▶ EXERCISE PROMPT
Everything in the listing below should be repeated verbatim, apart from the pictures.

▶ SUPPLIED DATA
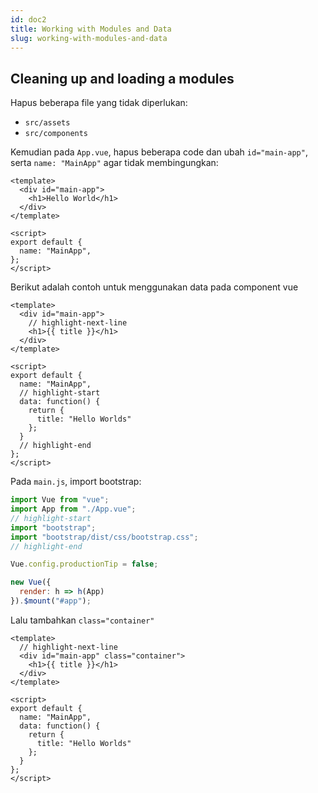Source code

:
 ```yaml
---
id: doc2
title: Working with Modules and Data
slug: working-with-modules-and-data
---
```


## Cleaning up and loading a modules

Hapus beberapa file yang tidak diperlukan:

- `src/assets`
- `src/components`

Kemudian pada `App.vue`, hapus beberapa code dan ubah `id="main-app"`, serta `name: "MainApp"` agar tidak membingungkan:

```vue title="src/App.vue"
<template>
  <div id="main-app">
    <h1>Hello World</h1>
  </div>
</template>

<script>
export default {
  name: "MainApp",
};
</script>
```

Berikut adalah contoh untuk menggunakan data pada component vue

```vue title="src/App.vue"
<template>
  <div id="main-app">
    // highlight-next-line
    <h1>{{ title }}</h1>
  </div>
</template>

<script>
export default {
  name: "MainApp",
  // highlight-start
  data: function() {
    return {
      title: "Hello Worlds"
    };
  }
  // highlight-end
};
</script>
```

Pada `main.js`, import bootstrap:

```javascript title="src/main.js"
import Vue from "vue";
import App from "./App.vue";
// highlight-start
import "bootstrap";
import "bootstrap/dist/css/bootstrap.css";
// highlight-end

Vue.config.productionTip = false;

new Vue({
  render: h => h(App)
}).$mount("#app");
```

Lalu tambahkan `class="container"`

```vue title="src/App.vue"
<template>
  // highlight-next-line
  <div id="main-app" class="container">
    <h1>{{ title }}</h1>
  </div>
</template>

<script>
export default {
  name: "MainApp",
  data: function() {
    return {
      title: "Hello Worlds"
    };
  }
};
</script>
```
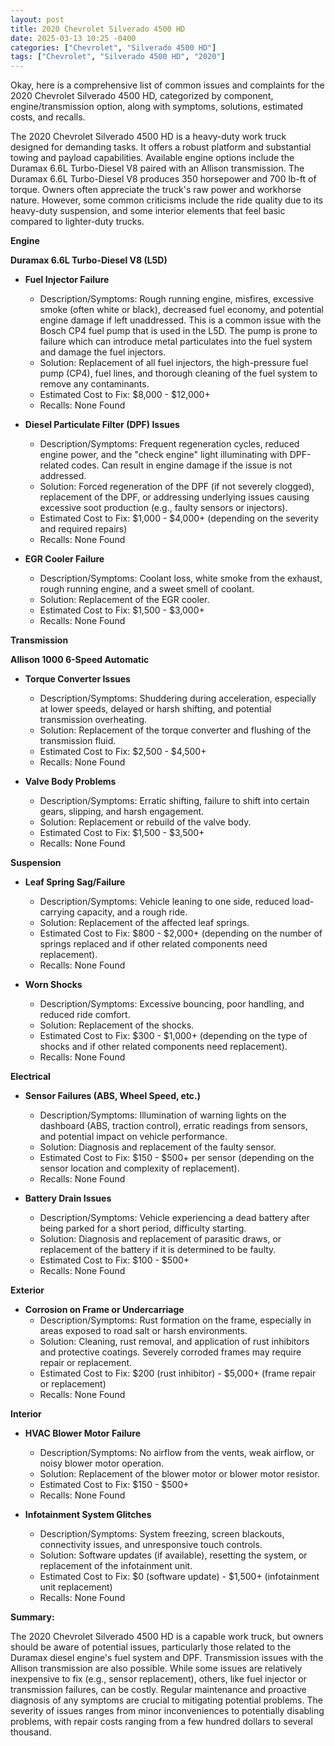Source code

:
 ```yaml
---
layout: post
title: 2020 Chevrolet Silverado 4500 HD
date: 2025-03-13 10:25 -0400
categories: ["Chevrolet", "Silverado 4500 HD"]
tags: ["Chevrolet", "Silverado 4500 HD", "2020"]
---
```

Okay, here is a comprehensive list of common issues and complaints for the 2020 Chevrolet Silverado 4500 HD, categorized by component, engine/transmission option, along with symptoms, solutions, estimated costs, and recalls.

The 2020 Chevrolet Silverado 4500 HD is a heavy-duty work truck designed for demanding tasks. It offers a robust platform and substantial towing and payload capabilities. Available engine options include the Duramax 6.6L Turbo-Diesel V8 paired with an Allison transmission.  The Duramax 6.6L Turbo-Diesel V8 produces 350 horsepower and 700 lb-ft of torque. Owners often appreciate the truck's raw power and workhorse nature. However, some common criticisms include the ride quality due to its heavy-duty suspension, and some interior elements that feel basic compared to lighter-duty trucks.

**Engine**

**Duramax 6.6L Turbo-Diesel V8 (L5D)**

*   **Fuel Injector Failure**
    *   Description/Symptoms: Rough running engine, misfires, excessive smoke (often white or black), decreased fuel economy, and potential engine damage if left unaddressed. This is a common issue with the Bosch CP4 fuel pump that is used in the L5D. The pump is prone to failure which can introduce metal particulates into the fuel system and damage the fuel injectors.
    *   Solution: Replacement of all fuel injectors, the high-pressure fuel pump (CP4), fuel lines, and thorough cleaning of the fuel system to remove any contaminants.
    *   Estimated Cost to Fix: $8,000 - $12,000+
    *   Recalls: None Found

*   **Diesel Particulate Filter (DPF) Issues**
    *   Description/Symptoms: Frequent regeneration cycles, reduced engine power, and the "check engine" light illuminating with DPF-related codes. Can result in engine damage if the issue is not addressed.
    *   Solution: Forced regeneration of the DPF (if not severely clogged), replacement of the DPF, or addressing underlying issues causing excessive soot production (e.g., faulty sensors or injectors).
    *   Estimated Cost to Fix: $1,000 - $4,000+ (depending on the severity and required repairs)
    *   Recalls: None Found

*   **EGR Cooler Failure**
    *   Description/Symptoms: Coolant loss, white smoke from the exhaust, rough running engine, and a sweet smell of coolant.
    *   Solution: Replacement of the EGR cooler.
    *   Estimated Cost to Fix: $1,500 - $3,000+
    *   Recalls: None Found

**Transmission**

**Allison 1000 6-Speed Automatic**

*   **Torque Converter Issues**
    *   Description/Symptoms: Shuddering during acceleration, especially at lower speeds, delayed or harsh shifting, and potential transmission overheating.
    *   Solution: Replacement of the torque converter and flushing of the transmission fluid.
    *   Estimated Cost to Fix: $2,500 - $4,500+
    *   Recalls: None Found

*   **Valve Body Problems**
    *   Description/Symptoms: Erratic shifting, failure to shift into certain gears, slipping, and harsh engagement.
    *   Solution: Replacement or rebuild of the valve body.
    *   Estimated Cost to Fix: $1,500 - $3,500+
    *   Recalls: None Found

**Suspension**

*   **Leaf Spring Sag/Failure**
    *   Description/Symptoms: Vehicle leaning to one side, reduced load-carrying capacity, and a rough ride.
    *   Solution: Replacement of the affected leaf springs.
    *   Estimated Cost to Fix: $800 - $2,000+ (depending on the number of springs replaced and if other related components need replacement).
    *   Recalls: None Found

*   **Worn Shocks**
    *   Description/Symptoms: Excessive bouncing, poor handling, and reduced ride comfort.
    *   Solution: Replacement of the shocks.
    *   Estimated Cost to Fix: $300 - $1,000+ (depending on the type of shocks and if other related components need replacement).
    *   Recalls: None Found

**Electrical**

*   **Sensor Failures (ABS, Wheel Speed, etc.)**
    *   Description/Symptoms: Illumination of warning lights on the dashboard (ABS, traction control), erratic readings from sensors, and potential impact on vehicle performance.
    *   Solution: Diagnosis and replacement of the faulty sensor.
    *   Estimated Cost to Fix: $150 - $500+ per sensor (depending on the sensor location and complexity of replacement).
    *   Recalls: None Found

*   **Battery Drain Issues**
    *   Description/Symptoms: Vehicle experiencing a dead battery after being parked for a short period, difficulty starting.
    *   Solution: Diagnosis and replacement of parasitic draws, or replacement of the battery if it is determined to be faulty.
    *   Estimated Cost to Fix: $100 - $500+
    *   Recalls: None Found

**Exterior**

*   **Corrosion on Frame or Undercarriage**
    *   Description/Symptoms: Rust formation on the frame, especially in areas exposed to road salt or harsh environments.
    *   Solution: Cleaning, rust removal, and application of rust inhibitors and protective coatings. Severely corroded frames may require repair or replacement.
    *   Estimated Cost to Fix: $200 (rust inhibitor) - $5,000+ (frame repair or replacement)
    *   Recalls: None Found

**Interior**

*   **HVAC Blower Motor Failure**
    *   Description/Symptoms: No airflow from the vents, weak airflow, or noisy blower motor operation.
    *   Solution: Replacement of the blower motor or blower motor resistor.
    *   Estimated Cost to Fix: $150 - $500+
    *   Recalls: None Found

*   **Infotainment System Glitches**
    *   Description/Symptoms: System freezing, screen blackouts, connectivity issues, and unresponsive touch controls.
    *   Solution: Software updates (if available), resetting the system, or replacement of the infotainment unit.
    *   Estimated Cost to Fix: $0 (software update) - $1,500+ (infotainment unit replacement)
    *   Recalls: None Found

**Summary:**

The 2020 Chevrolet Silverado 4500 HD is a capable work truck, but owners should be aware of potential issues, particularly those related to the Duramax diesel engine's fuel system and DPF. Transmission issues with the Allison transmission are also possible. While some issues are relatively inexpensive to fix (e.g., sensor replacement), others, like fuel injector or transmission failures, can be costly. Regular maintenance and proactive diagnosis of any symptoms are crucial to mitigating potential problems. The severity of issues ranges from minor inconveniences to potentially disabling problems, with repair costs ranging from a few hundred dollars to several thousand.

▶ TASK RESPONSE
Source code

:
 ```yaml
---
id: doc2
title: Working with Modules and Data
slug: working-with-modules-and-data
---
```


## Cleaning up and loading a modules

Hapus beberapa file yang tidak diperlukan:

- `src/assets`
- `src/components`

Kemudian pada `App.vue`, hapus beberapa code dan ubah `id="main-app"`, serta `name: "MainApp"` agar tidak membingungkan:

```vue title="src/App.vue"
<template>
  <div id="main-app">
    <h1>Hello World</h1>
  </div>
</template>

<script>
export default {
  name: "MainApp",
};
</script>
```

Berikut adalah contoh untuk menggunakan data pada component vue

```vue title="src/App.vue"
<template>
  <div id="main-app">
    // highlight-next-line
    <h1>{{ title }}</h1>
  </div>
</template>

<script>
export default {
  name: "MainApp",
  // highlight-start
  data: function() {
    return {
      title: "Hello Worlds"
    };
  }
  // highlight-end
};
</script>
```

Pada `main.js`, import bootstrap:

```javascript title="src/main.js"
import Vue from "vue";
import App from "./App.vue";
// highlight-start
import "bootstrap";
import "bootstrap/dist/css/bootstrap.css";
// highlight-end

Vue.config.productionTip = false;

new Vue({
  render: h => h(App)
}).$mount("#app");
```

Lalu tambahkan `class="container"`

```vue title="src/App.vue"
<template>
  // highlight-next-line
  <div id="main-app" class="container">
    <h1>{{ title }}</h1>
  </div>
</template>

<script>
export default {
  name: "MainApp",
  data: function() {
    return {
      title: "Hello Worlds"
    };
  }
};
</script>
```
Source code

:
 ```yaml
---
layout: post
title: 2020 Chevrolet Silverado 4500 HD
date: 2025-03-13 10:25 -0400
categories: ["Chevrolet", "Silverado 4500 HD"]
tags: ["Chevrolet", "Silverado 4500 HD", "2020"]
---
```

Okay, here is a comprehensive list of common issues and complaints for the 2020 Chevrolet Silverado 4500 HD, categorized by component, engine/transmission option, along with symptoms, solutions, estimated costs, and recalls.

The 2020 Chevrolet Silverado 4500 HD is a heavy-duty work truck designed for demanding tasks. It offers a robust platform and substantial towing and payload capabilities. Available engine options include the Duramax 6.6L Turbo-Diesel V8 paired with an Allison transmission.  The Duramax 6.6L Turbo-Diesel V8 produces 350 horsepower and 700 lb-ft of torque. Owners often appreciate the truck's raw power and workhorse nature. However, some common criticisms include the ride quality due to its heavy-duty suspension, and some interior elements that feel basic compared to lighter-duty trucks.

**Engine**

**Duramax 6.6L Turbo-Diesel V8 (L5D)**

*   **Fuel Injector Failure**
    *   Description/Symptoms: Rough running engine, misfires, excessive smoke (often white or black), decreased fuel economy, and potential engine damage if left unaddressed. This is a common issue with the Bosch CP4 fuel pump that is used in the L5D. The pump is prone to failure which can introduce metal particulates into the fuel system and damage the fuel injectors.
    *   Solution: Replacement of all fuel injectors, the high-pressure fuel pump (CP4), fuel lines, and thorough cleaning of the fuel system to remove any contaminants.
    *   Estimated Cost to Fix: $8,000 - $12,000+
    *   Recalls: None Found

*   **Diesel Particulate Filter (DPF) Issues**
    *   Description/Symptoms: Frequent regeneration cycles, reduced engine power, and the "check engine" light illuminating with DPF-related codes. Can result in engine damage if the issue is not addressed.
    *   Solution: Forced regeneration of the DPF (if not severely clogged), replacement of the DPF, or addressing underlying issues causing excessive soot production (e.g., faulty sensors or injectors).
    *   Estimated Cost to Fix: $1,000 - $4,000+ (depending on the severity and required repairs)
    *   Recalls: None Found

*   **EGR Cooler Failure**
    *   Description/Symptoms: Coolant loss, white smoke from the exhaust, rough running engine, and a sweet smell of coolant.
    *   Solution: Replacement of the EGR cooler.
    *   Estimated Cost to Fix: $1,500 - $3,000+
    *   Recalls: None Found

**Transmission**

**Allison 1000 6-Speed Automatic**

*   **Torque Converter Issues**
    *   Description/Symptoms: Shuddering during acceleration, especially at lower speeds, delayed or harsh shifting, and potential transmission overheating.
    *   Solution: Replacement of the torque converter and flushing of the transmission fluid.
    *   Estimated Cost to Fix: $2,500 - $4,500+
    *   Recalls: None Found

*   **Valve Body Problems**
    *   Description/Symptoms: Erratic shifting, failure to shift into certain gears, slipping, and harsh engagement.
    *   Solution: Replacement or rebuild of the valve body.
    *   Estimated Cost to Fix: $1,500 - $3,500+
    *   Recalls: None Found

**Suspension**

*   **Leaf Spring Sag/Failure**
    *   Description/Symptoms: Vehicle leaning to one side, reduced load-carrying capacity, and a rough ride.
    *   Solution: Replacement of the affected leaf springs.
    *   Estimated Cost to Fix: $800 - $2,000+ (depending on the number of springs replaced and if other related components need replacement).
    *   Recalls: None Found

*   **Worn Shocks**
    *   Description/Symptoms: Excessive bouncing, poor handling, and reduced ride comfort.
    *   Solution: Replacement of the shocks.
    *   Estimated Cost to Fix: $300 - $1,000+ (depending on the type of shocks and if other related components need replacement).
    *   Recalls: None Found

**Electrical**

*   **Sensor Failures (ABS, Wheel Speed, etc.)**
    *   Description/Symptoms: Illumination of warning lights on the dashboard (ABS, traction control), erratic readings from sensors, and potential impact on vehicle performance.
    *   Solution: Diagnosis and replacement of the faulty sensor.
    *   Estimated Cost to Fix: $150 - $500+ per sensor (depending on the sensor location and complexity of replacement).
    *   Recalls: None Found

*   **Battery Drain Issues**
    *   Description/Symptoms: Vehicle experiencing a dead battery after being parked for a short period, difficulty starting.
    *   Solution: Diagnosis and replacement of parasitic draws, or replacement of the battery if it is determined to be faulty.
    *   Estimated Cost to Fix: $100 - $500+
    *   Recalls: None Found

**Exterior**

*   **Corrosion on Frame or Undercarriage**
    *   Description/Symptoms: Rust formation on the frame, especially in areas exposed to road salt or harsh environments.
    *   Solution: Cleaning, rust removal, and application of rust inhibitors and protective coatings. Severely corroded frames may require repair or replacement.
    *   Estimated Cost to Fix: $200 (rust inhibitor) - $5,000+ (frame repair or replacement)
    *   Recalls: None Found

**Interior**

*   **HVAC Blower Motor Failure**
    *   Description/Symptoms: No airflow from the vents, weak airflow, or noisy blower motor operation.
    *   Solution: Replacement of the blower motor or blower motor resistor.
    *   Estimated Cost to Fix: $150 - $500+
    *   Recalls: None Found

*   **Infotainment System Glitches**
    *   Description/Symptoms: System freezing, screen blackouts, connectivity issues, and unresponsive touch controls.
    *   Solution: Software updates (if available), resetting the system, or replacement of the infotainment unit.
    *   Estimated Cost to Fix: $0 (software update) - $1,500+ (infotainment unit replacement)
    *   Recalls: None Found

**Summary:**

The 2020 Chevrolet Silverado 4500 HD is a capable work truck, but owners should be aware of potential issues, particularly those related to the Duramax diesel engine's fuel system and DPF. Transmission issues with the Allison transmission are also possible. While some issues are relatively inexpensive to fix (e.g., sensor replacement), others, like fuel injector or transmission failures, can be costly. Regular maintenance and proactive diagnosis of any symptoms are crucial to mitigating potential problems. The severity of issues ranges from minor inconveniences to potentially disabling problems, with repair costs ranging from a few hundred dollars to several thousand.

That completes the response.